* What you are asked to do
Exactly those lines that run from the one containing "Give it a name" through the last line of the entries below should be printed, and no others.

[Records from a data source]
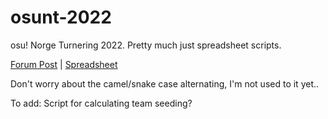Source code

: # osunt-2022
osu! Norge Turnering 2022. Pretty much just spreadsheet scripts.

[Forum Post](https://osu.ppy.sh/community/forums/topics/1571678) | [Spreadsheet](https://docs.google.com/spreadsheets/d/1iGZbZ6M98OanYvVatHm1tDsslAaxR8fSzUc5WGI4KQg)

Don't worry about the camel/snake case alternating, I'm not used to it yet..

To add: Script for calculating team seeding?
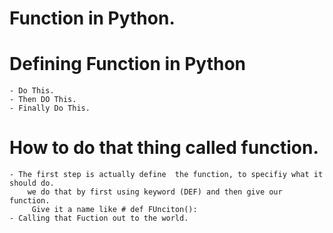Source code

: #  Function in Python.
# Defining Function in Python 
    - Do This.
    - Then DO This. 
    - Finally Do This.

# How to do that thing called function.
    - The first step is actually define  the function, to specifiy what it should do.
        we do that by first using keyword (DEF) and then give our function.
         Give it a name like # def FUnciton():
    - Calling that Fuction out to the world.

* The completed task
         Give it a name like # def FUnciton():
    - Calling that Fuction out to the world.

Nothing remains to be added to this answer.